夜幕降临,京城的大街小巷被宵禁的梆子声笼罩。
两人换上了从慈幼局几个孤儿那里讨来的破旧衣裳,脸上抹了煤灰,混在夜色中,如同两只不起眼的野猫,悄无声息地向城东移动。
一路上,沈砚辞始终将心神维持在一种微妙的平衡中——既不过度展开感知以免被影卫察觉,又保持着对周围能量流动的"织补"感知。他发现,自从心镜完成第一次织补后,他对"连接"的感知变得异常敏锐。他能"看到"——不是用眼睛,而是用心镜——街道上每一盏灯笼的能量来源,每一扇窗户后人体的热量分布,甚至地下暗沟中水流的走向。

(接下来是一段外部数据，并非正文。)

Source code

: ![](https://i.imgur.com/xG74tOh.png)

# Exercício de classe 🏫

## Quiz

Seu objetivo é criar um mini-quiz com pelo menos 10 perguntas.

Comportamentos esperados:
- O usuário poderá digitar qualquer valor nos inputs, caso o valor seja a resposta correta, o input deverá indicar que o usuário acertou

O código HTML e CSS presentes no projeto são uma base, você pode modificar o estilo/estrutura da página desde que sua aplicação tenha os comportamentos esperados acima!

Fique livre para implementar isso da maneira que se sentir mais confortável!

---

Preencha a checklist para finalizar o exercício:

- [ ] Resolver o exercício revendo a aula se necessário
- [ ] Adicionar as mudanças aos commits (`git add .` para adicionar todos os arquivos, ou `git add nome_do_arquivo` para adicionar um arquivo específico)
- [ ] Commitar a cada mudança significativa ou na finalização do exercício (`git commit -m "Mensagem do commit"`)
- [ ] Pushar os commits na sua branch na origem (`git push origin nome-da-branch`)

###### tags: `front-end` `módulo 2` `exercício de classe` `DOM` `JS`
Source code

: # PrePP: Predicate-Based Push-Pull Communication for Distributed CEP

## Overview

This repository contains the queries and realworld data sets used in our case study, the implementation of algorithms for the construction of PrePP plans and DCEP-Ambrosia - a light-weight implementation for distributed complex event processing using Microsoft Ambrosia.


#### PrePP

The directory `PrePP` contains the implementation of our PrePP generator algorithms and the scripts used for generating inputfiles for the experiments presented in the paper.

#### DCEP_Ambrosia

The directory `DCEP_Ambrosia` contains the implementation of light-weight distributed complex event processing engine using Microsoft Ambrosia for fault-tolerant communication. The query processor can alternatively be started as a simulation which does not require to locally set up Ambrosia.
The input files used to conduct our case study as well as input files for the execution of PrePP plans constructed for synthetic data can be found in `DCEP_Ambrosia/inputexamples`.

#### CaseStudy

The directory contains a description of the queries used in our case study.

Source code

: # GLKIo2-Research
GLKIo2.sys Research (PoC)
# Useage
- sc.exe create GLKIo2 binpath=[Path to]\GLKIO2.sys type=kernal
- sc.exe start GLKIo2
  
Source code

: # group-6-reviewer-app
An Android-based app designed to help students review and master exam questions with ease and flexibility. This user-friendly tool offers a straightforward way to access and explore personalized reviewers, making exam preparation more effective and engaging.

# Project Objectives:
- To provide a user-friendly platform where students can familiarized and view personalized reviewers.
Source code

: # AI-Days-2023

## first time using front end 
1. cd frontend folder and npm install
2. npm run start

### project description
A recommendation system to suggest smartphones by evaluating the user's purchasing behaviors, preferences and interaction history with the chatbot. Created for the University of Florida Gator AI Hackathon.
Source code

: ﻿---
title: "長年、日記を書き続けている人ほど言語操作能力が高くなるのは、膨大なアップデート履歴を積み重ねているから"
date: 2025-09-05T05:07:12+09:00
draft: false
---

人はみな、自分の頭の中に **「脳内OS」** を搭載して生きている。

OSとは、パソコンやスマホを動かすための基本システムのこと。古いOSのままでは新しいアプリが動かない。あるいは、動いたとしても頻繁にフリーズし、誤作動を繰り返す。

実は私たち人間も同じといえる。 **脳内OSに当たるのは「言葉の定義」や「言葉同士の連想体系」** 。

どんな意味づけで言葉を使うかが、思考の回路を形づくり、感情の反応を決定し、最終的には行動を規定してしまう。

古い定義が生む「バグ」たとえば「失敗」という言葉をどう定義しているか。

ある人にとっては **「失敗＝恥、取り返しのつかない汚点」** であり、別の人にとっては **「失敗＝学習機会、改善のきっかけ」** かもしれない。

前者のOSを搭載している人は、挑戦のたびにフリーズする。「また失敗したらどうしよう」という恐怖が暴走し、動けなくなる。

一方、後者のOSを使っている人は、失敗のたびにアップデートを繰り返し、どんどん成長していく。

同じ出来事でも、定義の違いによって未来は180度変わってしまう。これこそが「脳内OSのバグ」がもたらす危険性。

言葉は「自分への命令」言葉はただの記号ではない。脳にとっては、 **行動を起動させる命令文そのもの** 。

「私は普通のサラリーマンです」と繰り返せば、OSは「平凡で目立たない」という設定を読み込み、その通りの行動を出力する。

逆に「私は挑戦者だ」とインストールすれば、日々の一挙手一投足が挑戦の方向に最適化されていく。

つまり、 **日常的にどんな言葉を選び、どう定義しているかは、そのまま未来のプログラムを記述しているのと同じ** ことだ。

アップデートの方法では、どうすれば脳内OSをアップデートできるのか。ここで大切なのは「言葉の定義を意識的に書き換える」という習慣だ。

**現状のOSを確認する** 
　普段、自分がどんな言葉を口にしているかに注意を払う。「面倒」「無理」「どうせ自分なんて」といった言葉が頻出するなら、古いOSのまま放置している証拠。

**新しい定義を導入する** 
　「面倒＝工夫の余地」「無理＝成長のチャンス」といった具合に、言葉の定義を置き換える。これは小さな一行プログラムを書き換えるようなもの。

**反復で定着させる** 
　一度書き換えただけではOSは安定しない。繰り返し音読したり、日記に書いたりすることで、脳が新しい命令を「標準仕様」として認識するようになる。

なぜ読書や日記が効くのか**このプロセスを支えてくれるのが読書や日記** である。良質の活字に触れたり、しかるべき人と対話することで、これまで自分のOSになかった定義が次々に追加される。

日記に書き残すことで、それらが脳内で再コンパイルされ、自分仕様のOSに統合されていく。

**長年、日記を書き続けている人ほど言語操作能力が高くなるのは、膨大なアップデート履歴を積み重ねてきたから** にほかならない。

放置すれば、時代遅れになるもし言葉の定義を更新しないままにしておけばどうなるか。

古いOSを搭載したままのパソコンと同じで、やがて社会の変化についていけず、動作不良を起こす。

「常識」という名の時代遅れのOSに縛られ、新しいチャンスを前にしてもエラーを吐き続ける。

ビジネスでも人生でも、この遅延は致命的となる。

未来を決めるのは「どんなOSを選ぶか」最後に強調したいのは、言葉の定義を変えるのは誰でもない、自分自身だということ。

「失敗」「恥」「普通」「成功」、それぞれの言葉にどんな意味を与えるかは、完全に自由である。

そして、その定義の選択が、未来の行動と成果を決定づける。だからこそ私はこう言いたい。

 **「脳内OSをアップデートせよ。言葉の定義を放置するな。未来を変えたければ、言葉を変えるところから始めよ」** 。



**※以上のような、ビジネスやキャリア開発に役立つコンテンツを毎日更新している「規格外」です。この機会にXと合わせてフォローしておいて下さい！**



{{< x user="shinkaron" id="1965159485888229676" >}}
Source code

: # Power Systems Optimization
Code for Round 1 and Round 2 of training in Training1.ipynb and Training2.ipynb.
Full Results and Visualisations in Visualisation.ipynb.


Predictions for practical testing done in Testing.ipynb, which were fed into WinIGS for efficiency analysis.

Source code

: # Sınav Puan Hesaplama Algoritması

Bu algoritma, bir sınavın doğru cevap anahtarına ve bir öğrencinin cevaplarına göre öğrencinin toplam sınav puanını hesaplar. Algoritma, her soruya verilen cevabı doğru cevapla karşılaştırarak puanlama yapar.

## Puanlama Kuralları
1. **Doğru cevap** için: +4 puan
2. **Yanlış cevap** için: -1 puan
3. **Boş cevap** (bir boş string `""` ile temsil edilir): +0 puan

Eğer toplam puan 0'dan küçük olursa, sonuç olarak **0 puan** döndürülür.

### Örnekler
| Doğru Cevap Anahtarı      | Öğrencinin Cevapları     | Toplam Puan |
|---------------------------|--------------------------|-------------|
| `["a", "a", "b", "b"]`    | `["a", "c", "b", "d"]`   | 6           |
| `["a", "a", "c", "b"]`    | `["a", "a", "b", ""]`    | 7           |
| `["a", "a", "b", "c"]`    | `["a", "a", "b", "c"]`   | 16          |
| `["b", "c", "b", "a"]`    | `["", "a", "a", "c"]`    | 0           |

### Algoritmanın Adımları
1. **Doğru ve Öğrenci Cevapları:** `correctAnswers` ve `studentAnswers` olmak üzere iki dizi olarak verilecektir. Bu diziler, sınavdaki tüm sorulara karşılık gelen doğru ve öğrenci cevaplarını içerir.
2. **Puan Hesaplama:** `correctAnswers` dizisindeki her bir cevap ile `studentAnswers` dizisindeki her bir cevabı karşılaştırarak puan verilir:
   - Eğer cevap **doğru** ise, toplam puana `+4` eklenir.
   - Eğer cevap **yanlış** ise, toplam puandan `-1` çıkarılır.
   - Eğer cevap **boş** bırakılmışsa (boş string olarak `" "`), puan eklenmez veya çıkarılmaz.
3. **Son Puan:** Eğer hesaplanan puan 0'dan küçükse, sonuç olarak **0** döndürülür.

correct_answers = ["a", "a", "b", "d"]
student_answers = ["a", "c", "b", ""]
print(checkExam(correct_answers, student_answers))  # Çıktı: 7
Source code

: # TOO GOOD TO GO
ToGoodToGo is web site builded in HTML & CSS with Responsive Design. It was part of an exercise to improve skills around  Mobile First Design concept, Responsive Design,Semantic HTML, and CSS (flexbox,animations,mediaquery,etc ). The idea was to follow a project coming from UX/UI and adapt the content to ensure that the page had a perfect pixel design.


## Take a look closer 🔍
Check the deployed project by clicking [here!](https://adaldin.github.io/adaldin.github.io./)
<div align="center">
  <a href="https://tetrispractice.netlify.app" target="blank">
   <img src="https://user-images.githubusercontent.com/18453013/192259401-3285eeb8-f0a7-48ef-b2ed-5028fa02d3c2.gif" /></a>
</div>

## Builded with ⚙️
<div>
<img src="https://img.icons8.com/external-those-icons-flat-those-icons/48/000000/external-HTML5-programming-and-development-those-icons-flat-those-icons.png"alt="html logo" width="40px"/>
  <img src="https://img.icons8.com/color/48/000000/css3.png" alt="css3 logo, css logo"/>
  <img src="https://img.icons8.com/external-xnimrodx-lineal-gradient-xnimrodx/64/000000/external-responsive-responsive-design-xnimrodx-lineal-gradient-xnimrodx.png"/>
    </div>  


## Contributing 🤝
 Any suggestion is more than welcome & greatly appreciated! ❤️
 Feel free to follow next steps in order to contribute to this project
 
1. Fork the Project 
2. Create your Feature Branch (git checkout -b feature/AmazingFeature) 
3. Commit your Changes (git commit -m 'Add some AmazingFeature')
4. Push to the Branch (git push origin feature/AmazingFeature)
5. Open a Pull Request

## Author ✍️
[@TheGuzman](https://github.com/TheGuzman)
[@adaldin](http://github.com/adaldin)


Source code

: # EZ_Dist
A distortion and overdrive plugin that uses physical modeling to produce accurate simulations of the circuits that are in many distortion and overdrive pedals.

这些"连接"如同无数根丝线,交织成一张巨大的网,而他,已经能在这张网中找到最薄弱的节点,然后……绕过去。
"左前方三十步,屋顶,两个灰影。"他低声道,脚步不停,"不要抬头,走右侧暗巷。"
萧景玄依言而行,两人拐入一条狭窄的暗巷,贴着墙根快速前行。身后屋顶上,两道灰影一闪而过,没有发现他们。
"你的感知力,比之前强了很多。"萧景玄低声道。
"不是感知力。"沈砚辞纠正他,"是'看见连接'的能力。影卫的隐匿,本质上是切断自身与周围环境的能量连接。但没有任何隐匿是完美的——只要存在,就有连接。我能看到那些连接的断裂处,就能判断出他们在哪里。"
萧景玄若有所思。他忽然意识到,沈砚辞的能力,正在发生某种质变。从"映照"到"看见连接",这不仅仅是力量的提升,更是视角的变化。他不再是被动地观察世界,而是在主动地"阅读"世界的结构。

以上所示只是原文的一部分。